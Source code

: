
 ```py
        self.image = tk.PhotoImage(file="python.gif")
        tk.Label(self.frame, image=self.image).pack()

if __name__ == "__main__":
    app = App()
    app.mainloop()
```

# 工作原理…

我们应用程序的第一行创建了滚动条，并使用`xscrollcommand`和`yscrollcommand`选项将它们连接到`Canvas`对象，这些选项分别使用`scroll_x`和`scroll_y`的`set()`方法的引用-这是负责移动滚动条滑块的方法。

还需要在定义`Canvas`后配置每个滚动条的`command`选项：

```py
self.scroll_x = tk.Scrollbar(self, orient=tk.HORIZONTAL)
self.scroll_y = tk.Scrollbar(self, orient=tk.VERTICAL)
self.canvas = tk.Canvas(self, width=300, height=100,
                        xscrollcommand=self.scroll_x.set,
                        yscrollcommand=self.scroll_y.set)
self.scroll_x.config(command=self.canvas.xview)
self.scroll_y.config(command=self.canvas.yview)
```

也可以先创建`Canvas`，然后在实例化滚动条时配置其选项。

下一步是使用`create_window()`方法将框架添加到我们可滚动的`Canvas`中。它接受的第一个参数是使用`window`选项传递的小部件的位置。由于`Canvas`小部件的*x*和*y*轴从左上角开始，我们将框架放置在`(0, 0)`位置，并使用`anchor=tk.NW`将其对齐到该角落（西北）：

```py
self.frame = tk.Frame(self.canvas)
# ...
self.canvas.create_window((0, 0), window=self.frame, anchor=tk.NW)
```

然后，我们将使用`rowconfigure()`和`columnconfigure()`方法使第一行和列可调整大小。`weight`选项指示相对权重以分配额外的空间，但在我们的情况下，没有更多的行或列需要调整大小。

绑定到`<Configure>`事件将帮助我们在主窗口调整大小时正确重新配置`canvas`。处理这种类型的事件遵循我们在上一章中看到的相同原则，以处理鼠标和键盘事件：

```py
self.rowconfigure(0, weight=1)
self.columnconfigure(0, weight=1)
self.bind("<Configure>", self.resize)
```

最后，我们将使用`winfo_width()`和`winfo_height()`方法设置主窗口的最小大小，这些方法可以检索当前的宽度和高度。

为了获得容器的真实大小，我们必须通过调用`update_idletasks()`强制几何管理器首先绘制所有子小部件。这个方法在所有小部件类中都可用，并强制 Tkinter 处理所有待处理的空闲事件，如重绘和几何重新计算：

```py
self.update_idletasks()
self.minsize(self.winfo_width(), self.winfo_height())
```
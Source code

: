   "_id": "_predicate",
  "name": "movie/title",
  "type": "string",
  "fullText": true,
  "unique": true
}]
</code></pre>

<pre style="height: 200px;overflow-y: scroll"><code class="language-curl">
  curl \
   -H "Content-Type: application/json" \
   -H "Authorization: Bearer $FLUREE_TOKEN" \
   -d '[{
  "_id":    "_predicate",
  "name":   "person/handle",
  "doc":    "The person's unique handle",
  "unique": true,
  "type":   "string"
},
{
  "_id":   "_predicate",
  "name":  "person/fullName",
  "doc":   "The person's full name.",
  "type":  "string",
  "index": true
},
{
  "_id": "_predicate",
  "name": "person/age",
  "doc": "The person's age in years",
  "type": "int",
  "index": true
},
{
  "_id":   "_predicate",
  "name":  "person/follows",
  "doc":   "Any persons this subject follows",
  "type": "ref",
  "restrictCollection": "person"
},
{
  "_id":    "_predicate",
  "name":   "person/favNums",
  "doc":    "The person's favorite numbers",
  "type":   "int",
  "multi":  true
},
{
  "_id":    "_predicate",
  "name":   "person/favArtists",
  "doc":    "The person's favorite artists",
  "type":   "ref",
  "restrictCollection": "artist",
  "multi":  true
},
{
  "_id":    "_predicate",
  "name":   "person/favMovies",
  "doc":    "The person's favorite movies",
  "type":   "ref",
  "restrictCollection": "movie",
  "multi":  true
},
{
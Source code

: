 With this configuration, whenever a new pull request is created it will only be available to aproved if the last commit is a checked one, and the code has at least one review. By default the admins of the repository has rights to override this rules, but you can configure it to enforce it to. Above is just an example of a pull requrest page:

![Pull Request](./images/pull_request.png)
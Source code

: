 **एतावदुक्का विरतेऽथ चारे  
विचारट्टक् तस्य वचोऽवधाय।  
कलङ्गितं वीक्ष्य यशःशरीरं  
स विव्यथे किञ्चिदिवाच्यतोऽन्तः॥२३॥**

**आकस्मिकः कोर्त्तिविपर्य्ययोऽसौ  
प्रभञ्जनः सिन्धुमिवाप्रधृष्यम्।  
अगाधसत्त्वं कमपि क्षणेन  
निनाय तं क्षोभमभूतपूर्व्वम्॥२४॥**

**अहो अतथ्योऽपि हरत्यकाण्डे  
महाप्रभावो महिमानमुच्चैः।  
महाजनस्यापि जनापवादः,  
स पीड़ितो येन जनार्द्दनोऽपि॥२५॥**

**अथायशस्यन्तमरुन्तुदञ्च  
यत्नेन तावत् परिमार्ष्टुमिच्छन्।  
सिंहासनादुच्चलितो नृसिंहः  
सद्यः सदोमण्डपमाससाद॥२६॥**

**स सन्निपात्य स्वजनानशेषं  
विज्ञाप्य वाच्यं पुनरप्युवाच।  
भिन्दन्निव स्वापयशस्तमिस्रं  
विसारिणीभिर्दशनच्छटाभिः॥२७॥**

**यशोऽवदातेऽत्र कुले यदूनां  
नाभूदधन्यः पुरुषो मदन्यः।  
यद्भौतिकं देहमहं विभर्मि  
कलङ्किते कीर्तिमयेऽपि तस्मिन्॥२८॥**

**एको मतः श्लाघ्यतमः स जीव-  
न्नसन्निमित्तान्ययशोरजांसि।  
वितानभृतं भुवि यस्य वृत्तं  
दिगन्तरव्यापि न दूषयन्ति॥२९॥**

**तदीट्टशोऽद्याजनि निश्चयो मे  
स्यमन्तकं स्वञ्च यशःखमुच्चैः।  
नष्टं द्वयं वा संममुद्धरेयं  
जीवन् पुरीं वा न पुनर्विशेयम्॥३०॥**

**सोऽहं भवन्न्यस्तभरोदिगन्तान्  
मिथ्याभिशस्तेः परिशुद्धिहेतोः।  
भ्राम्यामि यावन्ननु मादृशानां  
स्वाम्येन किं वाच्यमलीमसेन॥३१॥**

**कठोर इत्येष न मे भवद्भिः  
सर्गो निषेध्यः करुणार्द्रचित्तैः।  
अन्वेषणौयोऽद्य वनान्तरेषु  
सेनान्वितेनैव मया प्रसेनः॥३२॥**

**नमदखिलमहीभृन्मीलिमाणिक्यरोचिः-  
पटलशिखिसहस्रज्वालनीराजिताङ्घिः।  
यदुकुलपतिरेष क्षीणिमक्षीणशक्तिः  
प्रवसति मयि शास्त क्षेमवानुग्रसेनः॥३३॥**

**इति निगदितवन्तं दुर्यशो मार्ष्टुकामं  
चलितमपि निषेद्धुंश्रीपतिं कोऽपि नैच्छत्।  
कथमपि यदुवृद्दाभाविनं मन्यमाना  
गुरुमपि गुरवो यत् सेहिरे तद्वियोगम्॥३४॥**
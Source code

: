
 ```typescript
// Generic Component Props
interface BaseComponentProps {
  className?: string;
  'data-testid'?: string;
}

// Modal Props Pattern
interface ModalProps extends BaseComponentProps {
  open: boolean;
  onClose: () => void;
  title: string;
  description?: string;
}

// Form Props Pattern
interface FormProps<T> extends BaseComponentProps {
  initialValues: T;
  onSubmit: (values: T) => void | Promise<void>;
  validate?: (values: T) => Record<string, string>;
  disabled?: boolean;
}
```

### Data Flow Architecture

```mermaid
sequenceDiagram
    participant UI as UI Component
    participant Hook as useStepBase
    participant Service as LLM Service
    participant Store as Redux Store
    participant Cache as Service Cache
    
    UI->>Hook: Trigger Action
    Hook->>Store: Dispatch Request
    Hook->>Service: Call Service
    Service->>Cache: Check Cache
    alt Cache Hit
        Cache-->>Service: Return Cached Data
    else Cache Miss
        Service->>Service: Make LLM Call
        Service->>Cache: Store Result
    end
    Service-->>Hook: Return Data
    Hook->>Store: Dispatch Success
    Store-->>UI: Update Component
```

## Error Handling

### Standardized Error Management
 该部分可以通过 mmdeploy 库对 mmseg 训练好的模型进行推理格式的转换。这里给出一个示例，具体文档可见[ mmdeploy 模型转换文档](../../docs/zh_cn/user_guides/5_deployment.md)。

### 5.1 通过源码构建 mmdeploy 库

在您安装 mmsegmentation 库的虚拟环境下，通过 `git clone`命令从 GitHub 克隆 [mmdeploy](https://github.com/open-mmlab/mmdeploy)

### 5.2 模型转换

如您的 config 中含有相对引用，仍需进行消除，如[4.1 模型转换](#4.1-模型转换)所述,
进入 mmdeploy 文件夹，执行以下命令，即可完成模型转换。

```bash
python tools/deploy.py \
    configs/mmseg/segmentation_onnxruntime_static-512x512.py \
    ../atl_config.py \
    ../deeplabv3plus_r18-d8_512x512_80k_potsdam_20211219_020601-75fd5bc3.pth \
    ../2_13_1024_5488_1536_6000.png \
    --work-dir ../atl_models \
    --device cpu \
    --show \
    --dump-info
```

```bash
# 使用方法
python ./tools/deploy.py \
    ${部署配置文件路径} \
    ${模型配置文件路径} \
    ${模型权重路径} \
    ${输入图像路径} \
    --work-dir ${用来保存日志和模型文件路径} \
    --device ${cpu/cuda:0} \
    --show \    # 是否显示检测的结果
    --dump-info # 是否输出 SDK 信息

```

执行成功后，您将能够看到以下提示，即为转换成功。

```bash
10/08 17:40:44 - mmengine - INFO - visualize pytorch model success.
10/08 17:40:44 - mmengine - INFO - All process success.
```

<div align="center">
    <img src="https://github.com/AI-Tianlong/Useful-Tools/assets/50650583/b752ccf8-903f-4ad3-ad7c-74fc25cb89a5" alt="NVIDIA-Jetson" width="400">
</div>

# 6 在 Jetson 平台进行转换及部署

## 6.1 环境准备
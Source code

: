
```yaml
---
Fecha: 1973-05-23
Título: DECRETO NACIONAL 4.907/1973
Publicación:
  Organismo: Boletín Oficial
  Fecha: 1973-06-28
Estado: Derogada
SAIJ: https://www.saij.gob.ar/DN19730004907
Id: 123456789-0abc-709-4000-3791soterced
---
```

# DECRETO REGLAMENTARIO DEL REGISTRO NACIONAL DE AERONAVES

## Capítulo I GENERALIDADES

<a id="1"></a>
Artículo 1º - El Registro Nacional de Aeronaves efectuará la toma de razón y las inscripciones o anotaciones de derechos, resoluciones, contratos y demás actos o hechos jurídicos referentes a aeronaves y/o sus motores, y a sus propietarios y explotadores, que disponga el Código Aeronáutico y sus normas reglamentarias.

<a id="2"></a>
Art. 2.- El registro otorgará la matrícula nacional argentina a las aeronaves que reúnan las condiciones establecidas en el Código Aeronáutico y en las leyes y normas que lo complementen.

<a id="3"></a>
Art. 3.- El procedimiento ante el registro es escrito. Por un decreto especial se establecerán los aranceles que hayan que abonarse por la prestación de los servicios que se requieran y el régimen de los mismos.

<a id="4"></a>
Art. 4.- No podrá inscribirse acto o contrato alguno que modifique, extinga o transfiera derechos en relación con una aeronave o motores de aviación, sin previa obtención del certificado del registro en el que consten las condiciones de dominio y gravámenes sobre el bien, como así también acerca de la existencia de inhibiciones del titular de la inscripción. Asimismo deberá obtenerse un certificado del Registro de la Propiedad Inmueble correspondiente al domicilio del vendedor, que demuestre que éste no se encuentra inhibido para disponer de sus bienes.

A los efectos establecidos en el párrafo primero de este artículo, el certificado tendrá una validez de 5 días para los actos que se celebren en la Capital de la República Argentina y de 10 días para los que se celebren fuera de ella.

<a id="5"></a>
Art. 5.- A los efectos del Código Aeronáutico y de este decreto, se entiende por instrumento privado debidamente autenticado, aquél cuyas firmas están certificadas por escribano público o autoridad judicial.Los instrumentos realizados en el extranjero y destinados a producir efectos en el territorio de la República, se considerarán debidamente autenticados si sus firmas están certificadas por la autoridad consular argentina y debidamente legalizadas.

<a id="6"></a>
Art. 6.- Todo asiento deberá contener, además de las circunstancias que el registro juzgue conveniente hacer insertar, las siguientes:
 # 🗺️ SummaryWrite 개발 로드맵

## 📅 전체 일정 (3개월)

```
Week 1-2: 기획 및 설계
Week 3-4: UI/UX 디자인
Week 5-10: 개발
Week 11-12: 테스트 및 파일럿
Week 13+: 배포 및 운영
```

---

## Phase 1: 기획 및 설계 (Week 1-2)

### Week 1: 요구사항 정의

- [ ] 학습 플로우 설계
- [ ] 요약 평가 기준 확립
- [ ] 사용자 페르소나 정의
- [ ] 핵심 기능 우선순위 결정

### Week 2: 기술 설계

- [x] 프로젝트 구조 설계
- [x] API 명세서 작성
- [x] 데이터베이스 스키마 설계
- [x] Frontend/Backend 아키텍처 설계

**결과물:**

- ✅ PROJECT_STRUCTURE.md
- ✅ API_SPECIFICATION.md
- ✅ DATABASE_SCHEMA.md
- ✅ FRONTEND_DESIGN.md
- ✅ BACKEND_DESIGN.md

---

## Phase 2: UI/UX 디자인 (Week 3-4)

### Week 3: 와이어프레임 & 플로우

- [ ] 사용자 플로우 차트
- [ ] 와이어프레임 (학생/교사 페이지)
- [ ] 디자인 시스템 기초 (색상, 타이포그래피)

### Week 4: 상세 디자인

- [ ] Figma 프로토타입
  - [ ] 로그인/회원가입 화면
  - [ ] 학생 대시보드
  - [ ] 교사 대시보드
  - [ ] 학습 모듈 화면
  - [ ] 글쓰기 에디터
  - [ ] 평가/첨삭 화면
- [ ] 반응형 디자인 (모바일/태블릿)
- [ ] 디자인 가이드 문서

# [INSTRUCTIONS TO FOLLOW]
Filter the listing above by the word "我们将使用"; copy each line that passes.

# [WORKED SOLUTION]
然后，我们将使用`rowconfigure()`和`columnconfigure()`方法使第一行和列可调整大小。`weight`选项指示相对权重以分配额外的空间，但在我们的情况下，没有更多的行或列需要调整大小。
最后，我们将使用`winfo_width()`和`winfo_height()`方法设置主窗口的最小大小，这些方法可以检索当前的宽度和高度。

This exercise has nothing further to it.